■ **MATERIALS PROVIDED**
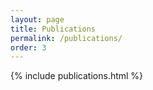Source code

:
 ```yaml
---
layout: page
title: Publications
permalink: /publications/
order: 3
---
```


{% include publications.html %}

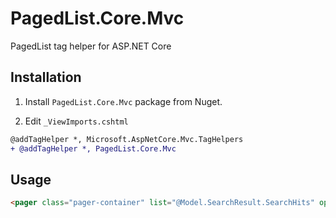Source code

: # PagedList.Core.Mvc
PagedList tag helper for ASP.NET Core

## Installation

1. Install `PagedList.Core.Mvc` package from Nuget.

2. Edit `_ViewImports.cshtml`

```diff
@addTagHelper *, Microsoft.AspNetCore.Mvc.TagHelpers
+ @addTagHelper *, PagedList.Core.Mvc
```

## Usage
```html
<pager class="pager-container" list="@Model.SearchResult.SearchHits" options="@PagedListRenderOptions.Bootstrap4FullPagination" asp-action="Index" asp-controller="Search" asp-route-query="@Model.SearchResult.SearchQuery" />
```
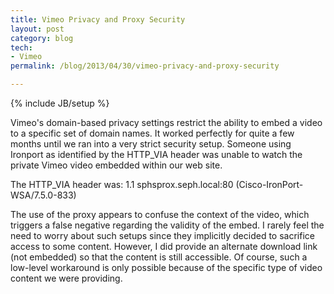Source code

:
 ```yaml
---
title: Vimeo Privacy and Proxy Security
layout: post
category: blog
tech:
- Vimeo
permalink: /blog/2013/04/30/vimeo-privacy-and-proxy-security

---
```

{% include JB/setup %}
<div id="node-279" class="node node-blog node-promoted">
  <div class="content clearfix">
    <div class="field field-name-body field-type-text-with-summary field-label-hidden"><div class="field-items"><div class="field-item even"><p>Vimeo's domain-based privacy settings restrict the ability to embed a video to a specific set of domain names. It worked perfectly for quite a few months until we ran into a very strict security setup. Someone using Ironport as identified by the HTTP_VIA header was unable to watch the private Vimeo video embedded within our web site.</p>
<!--break-->
<p>The HTTP_VIA header was: 1.1 sphsprox.seph.local:80 (Cisco-IronPort-WSA/7.5.0-833)</p>
<p>The use of the proxy appears to confuse the context of the video, which triggers a false negative regarding the validity of the embed. I rarely feel the need to worry about such setups since they implicitly decided to sacrifice access to some content. However, I did provide an alternate download link (not embedded) so that the content is still accessible. Of course, such a low-level workaround is only possible because of the specific type of video content we were providing.</p>
</div></div></div>  </div>
</div>
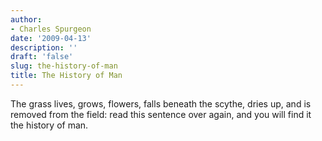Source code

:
 ```yaml
---
author:
- Charles Spurgeon
date: '2009-04-13'
description: ''
draft: 'false'
slug: the-history-of-man
title: The History of Man
---
```

The grass lives, grows, flowers, falls beneath the scythe, dries up, and is removed from the field: read this sentence over again, and you will find it the history of man.



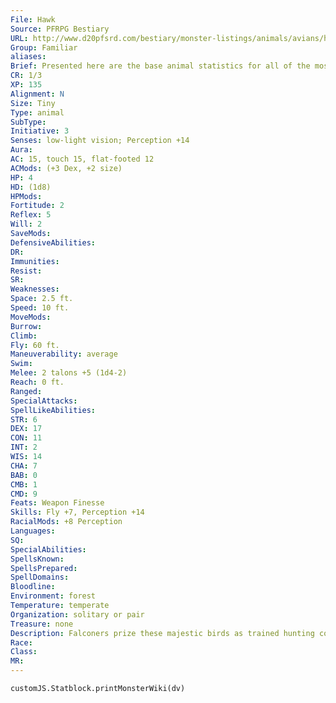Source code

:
 ```yaml
---
File: Hawk
Source: PFRPG Bestiary
URL: http://www.d20pfsrd.com/bestiary/monster-listings/animals/avians/hawk
Group: Familiar
aliases: 
Brief: Presented here are the base animal statistics for all of the most commonly used familiars-of course, these statistics can also be used for normal animals as well. Small animals like these use Dexterity to modify Climb and Swim checks.
CR: 1/3
XP: 135
Alignment: N
Size: Tiny
Type: animal
SubType: 
Initiative: 3
Senses: low-light vision; Perception +14
Aura: 
AC: 15, touch 15, flat-footed 12
ACMods: (+3 Dex, +2 size)
HP: 4
HD: (1d8)
HPMods: 
Fortitude: 2
Reflex: 5
Will: 2
SaveMods: 
DefensiveAbilities: 
DR: 
Immunities: 
Resist: 
SR: 
Weaknesses: 
Space: 2.5 ft.
Speed: 10 ft.
MoveMods: 
Burrow: 
Climb: 
Fly: 60 ft.
Maneuverability: average
Swim: 
Melee: 2 talons +5 (1d4-2)
Reach: 0 ft.
Ranged: 
SpecialAttacks: 
SpellLikeAbilities: 
STR: 6
DEX: 17
CON: 11
INT: 2
WIS: 14
CHA: 7
BAB: 0
CMB: 1
CMD: 9
Feats: Weapon Finesse
Skills: Fly +7, Perception +14
RacialMods: +8 Perception
Languages: 
SQ: 
SpecialAbilities: 
SpellsKnown: 
SpellsPrepared: 
SpellDomains: 
Bloodline: 
Environment: forest
Temperature: temperate
Organization: solitary or pair
Treasure: none
Description: Falconers prize these majestic birds as trained hunting companions if raised from chicks and properly instructed.
Race: 
Class: 
MR: 
---
```

```dataviewjs
customJS.Statblock.printMonsterWiki(dv)
```
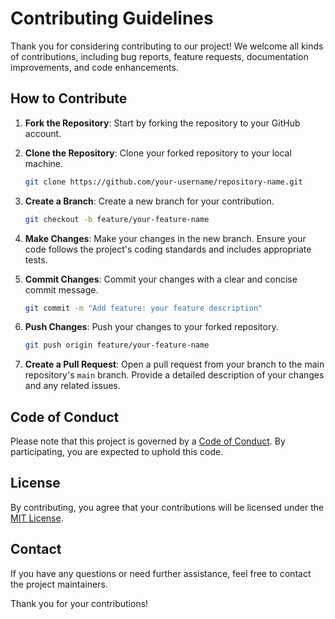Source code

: # Contributing Guidelines

Thank you for considering contributing to our project! We welcome all kinds of contributions, including bug reports, feature requests, documentation improvements, and code enhancements.

## How to Contribute

1. **Fork the Repository**: Start by forking the repository to your GitHub account.

2. **Clone the Repository**: Clone your forked repository to your local machine.
    ```bash
    git clone https://github.com/your-username/repository-name.git
    ```

3. **Create a Branch**: Create a new branch for your contribution.
    ```bash
    git checkout -b feature/your-feature-name
    ```

4. **Make Changes**: Make your changes in the new branch. Ensure your code follows the project's coding standards and includes appropriate tests.

5. **Commit Changes**: Commit your changes with a clear and concise commit message.
    ```bash
    git commit -m "Add feature: your feature description"
    ```

6. **Push Changes**: Push your changes to your forked repository.
    ```bash
    git push origin feature/your-feature-name
    ```

7. **Create a Pull Request**: Open a pull request from your branch to the main repository's `main` branch. Provide a detailed description of your changes and any related issues.

## Code of Conduct

Please note that this project is governed by a [Code of Conduct](CODE_OF_CONDUCT.md). By participating, you are expected to uphold this code.

## License

By contributing, you agree that your contributions will be licensed under the [MIT License](LICENSE).

## Contact

If you have any questions or need further assistance, feel free to contact the project maintainers.

Thank you for your contributions!
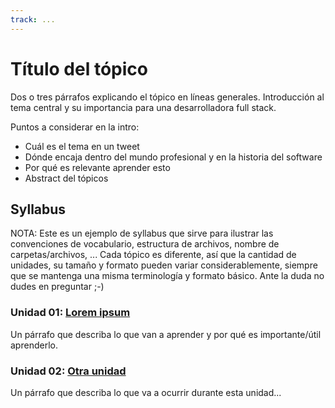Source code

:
 ```yaml
---
track: ...
---
```


# Título del tópico

Dos o tres párrafos explicando el tópico en líneas generales. Introducción al
tema central y su importancia para una desarrolladora full stack.

Puntos a considerar en la intro:

* Cuál es el tema en un tweet
* Dónde encaja dentro del mundo profesional y en la historia del software
* Por qué es relevante aprender esto
* Abstract del tópicos

## Syllabus

NOTA: Este es un ejemplo de syllabus que sirve para ilustrar las convenciones de
vocabulario, estructura de archivos, nombre de carpetas/archivos, ... Cada
tópico es diferente, así que la cantidad de unidades, su tamaño y formato pueden
variar considerablemente, siempre que se mantenga una misma terminología y
formato básico. Ante la duda no dudes en preguntar ;-)

### Unidad 01: [Lorem ipsum](01-lorem-ipsum)

Un párrafo que describa lo que van a aprender y por qué es importante/útil
aprenderlo.

### Unidad 02: [Otra unidad](02-another-unit)

Un párrafo que describa lo que va a ocurrir durante esta unidad...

■ **HOW TO COMPLETE THIS TASK**
All lines from the one with "variar considerablemente, siempre" through the final line of the listing above are to be restated word for word; the lines before it are left out.

■ **COMPLETED EXERCISE**
variar considerablemente, siempre que se mantenga una misma terminología y
formato básico. Ante la duda no dudes en preguntar ;-)

### Unidad 01: [Lorem ipsum](01-lorem-ipsum)

Un párrafo que describa lo que van a aprender y por qué es importante/útil
aprenderlo.

### Unidad 02: [Otra unidad](02-another-unit)

Un párrafo que describa lo que va a ocurrir durante esta unidad...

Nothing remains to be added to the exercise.